Les tarifs pratiqués à travers les différents souks de la ville sont pour ainsi dire assez exorbitants. Le poulet de chair s’est envolé pour atteindre les 280 da le kilo, la viande bovine caracole aux alentours de 680 da, le mouton est tout simplement hors de prix du haut de ses 700 da. Même les œufs ont atteint des pics jamais observé jusque-là. Pas moins de 13 da l’œuf ! Le marchand aura beau vous expliquer que les œufs contiennent deux jaunes, l’argument ne tient pas la route devant le prix. La sardine quant à elle, inutile de demander son prix. Aucun poisson n’est vendu en dessous de la barre des 200 da le kilo.

Devant cette mercuriale qui a atteint des proportions alarmantes, les Bouiris sont contraints de devenir végétariens. Mais là encore, les tarifs des légumes inspirent aux consommateurs une diète qui ne dit pas son nom. Le chou-fleur à 100 da. Idem pour les artichauts, les petits pois, les courgettes, les poivrons, la tomate ne rougit plus du haut de ses 70 da, et de même pour la salade. Des piments ont même été affichés à 200 da le kg. Seuls les carottes et les navets moyennant 40 da/kg sont relativement accessibles aux moyennes bourses. Des ingrédients qui avec un peu d’eau pourront faire bouillir la marmite. Quant aux fruits, il est impensable de pouvoir repartir du marché avec quelques spécimens d’entres-eux.

La preuve, des oranges couvertes de boue et de rouille sont proposées à la vente pour 70 da/kg. Les plus beaux agrumes eux sont cédés entre 100 et 120 da. Mais comment penser au dessert alors que le plat principal demeure autant compliqué à concocter. Ceci, hier seulement en effectuant une petite virée entre les étals du marché des fruits et légumes jouxtant la gare routière de Bouira, il nous a été donnés de constater que les prix des tubercules ne voulaient pas baisser en affichant entre 60 et 100 da le kilo. Une botte de persil ou de coriandre vendue habituellement à 10 da se retrouve amputée de sa moitié et vendue à présent à 15 DA. Les pseudo commerçants usent de la même astuce pour écouler leurs épinards et autres légumes similaires en jouant sur la quantité et le prix d’une part en gardant bien en vue le critère de l’offre et de la demande qui leur donne des marges de manœuvre importantes dans l’affichage des prix selon leurs humeurs.

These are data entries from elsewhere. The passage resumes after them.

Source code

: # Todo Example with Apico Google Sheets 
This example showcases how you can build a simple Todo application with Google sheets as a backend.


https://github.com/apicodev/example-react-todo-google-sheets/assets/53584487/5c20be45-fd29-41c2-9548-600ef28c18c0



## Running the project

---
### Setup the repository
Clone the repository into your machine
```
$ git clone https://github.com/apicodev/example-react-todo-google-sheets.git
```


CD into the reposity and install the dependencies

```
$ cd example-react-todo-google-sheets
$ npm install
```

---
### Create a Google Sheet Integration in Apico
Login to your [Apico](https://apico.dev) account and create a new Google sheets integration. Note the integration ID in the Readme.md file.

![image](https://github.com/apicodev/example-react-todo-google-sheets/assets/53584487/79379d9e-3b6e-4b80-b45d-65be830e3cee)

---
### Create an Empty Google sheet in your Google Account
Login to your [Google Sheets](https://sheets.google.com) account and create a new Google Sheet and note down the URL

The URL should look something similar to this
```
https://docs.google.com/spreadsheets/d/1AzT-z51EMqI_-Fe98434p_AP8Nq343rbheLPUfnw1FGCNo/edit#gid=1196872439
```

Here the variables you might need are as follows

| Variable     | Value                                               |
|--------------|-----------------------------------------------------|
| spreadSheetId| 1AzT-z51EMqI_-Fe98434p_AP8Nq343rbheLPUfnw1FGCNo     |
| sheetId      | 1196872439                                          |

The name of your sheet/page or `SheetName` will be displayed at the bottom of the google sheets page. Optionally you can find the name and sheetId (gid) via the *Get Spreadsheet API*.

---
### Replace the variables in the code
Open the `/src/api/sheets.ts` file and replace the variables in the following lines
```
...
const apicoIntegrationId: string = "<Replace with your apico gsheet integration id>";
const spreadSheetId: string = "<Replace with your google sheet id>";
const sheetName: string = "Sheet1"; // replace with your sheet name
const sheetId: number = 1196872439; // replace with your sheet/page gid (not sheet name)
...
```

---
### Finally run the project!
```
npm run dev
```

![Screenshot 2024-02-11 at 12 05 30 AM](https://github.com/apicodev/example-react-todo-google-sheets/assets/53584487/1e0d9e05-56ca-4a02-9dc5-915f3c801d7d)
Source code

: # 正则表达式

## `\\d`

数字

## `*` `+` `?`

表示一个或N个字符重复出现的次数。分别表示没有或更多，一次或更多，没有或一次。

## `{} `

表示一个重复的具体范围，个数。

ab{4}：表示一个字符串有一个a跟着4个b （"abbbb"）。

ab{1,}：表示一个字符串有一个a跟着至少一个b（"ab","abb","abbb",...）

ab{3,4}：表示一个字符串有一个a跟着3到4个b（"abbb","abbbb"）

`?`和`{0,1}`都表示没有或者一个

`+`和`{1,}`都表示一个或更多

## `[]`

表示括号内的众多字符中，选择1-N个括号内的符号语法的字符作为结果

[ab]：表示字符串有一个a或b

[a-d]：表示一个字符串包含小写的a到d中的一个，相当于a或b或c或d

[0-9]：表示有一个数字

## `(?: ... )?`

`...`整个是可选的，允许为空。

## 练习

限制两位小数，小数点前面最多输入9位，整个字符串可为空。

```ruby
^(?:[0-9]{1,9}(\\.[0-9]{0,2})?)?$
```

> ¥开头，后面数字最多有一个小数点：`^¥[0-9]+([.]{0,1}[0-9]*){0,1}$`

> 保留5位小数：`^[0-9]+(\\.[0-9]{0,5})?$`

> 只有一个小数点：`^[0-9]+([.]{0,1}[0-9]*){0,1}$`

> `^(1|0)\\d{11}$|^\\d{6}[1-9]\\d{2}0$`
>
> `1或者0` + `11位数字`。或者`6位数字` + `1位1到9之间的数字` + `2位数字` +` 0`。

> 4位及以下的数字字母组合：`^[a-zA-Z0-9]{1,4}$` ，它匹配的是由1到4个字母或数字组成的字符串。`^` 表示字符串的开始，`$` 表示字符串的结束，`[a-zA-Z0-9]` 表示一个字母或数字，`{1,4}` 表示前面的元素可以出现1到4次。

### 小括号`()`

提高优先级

Pour ainsi dire, dans les marchés de Bouira les  » commerçants  » ou plutôt les détenteurs des étals n’en font qu’à leur tête. Aucune réglementation n’est respectée et le citoyen se retrouve bon gré mal gré otage de son couffin et de ces nouveaux prédateurs qui font leur propre loi dans des marchés censés être contrôlés et régulés par les services de l’Etat. Mais en l’absence de tout contrôle, le citoyen se retrouve seul, sans aucune défense et ne sachant quoi faire ni à qui s’adresser face à la cupidité des marchands qui n’hésitent pas un seul instant pour saigner à blanc le consommateur.

B. B.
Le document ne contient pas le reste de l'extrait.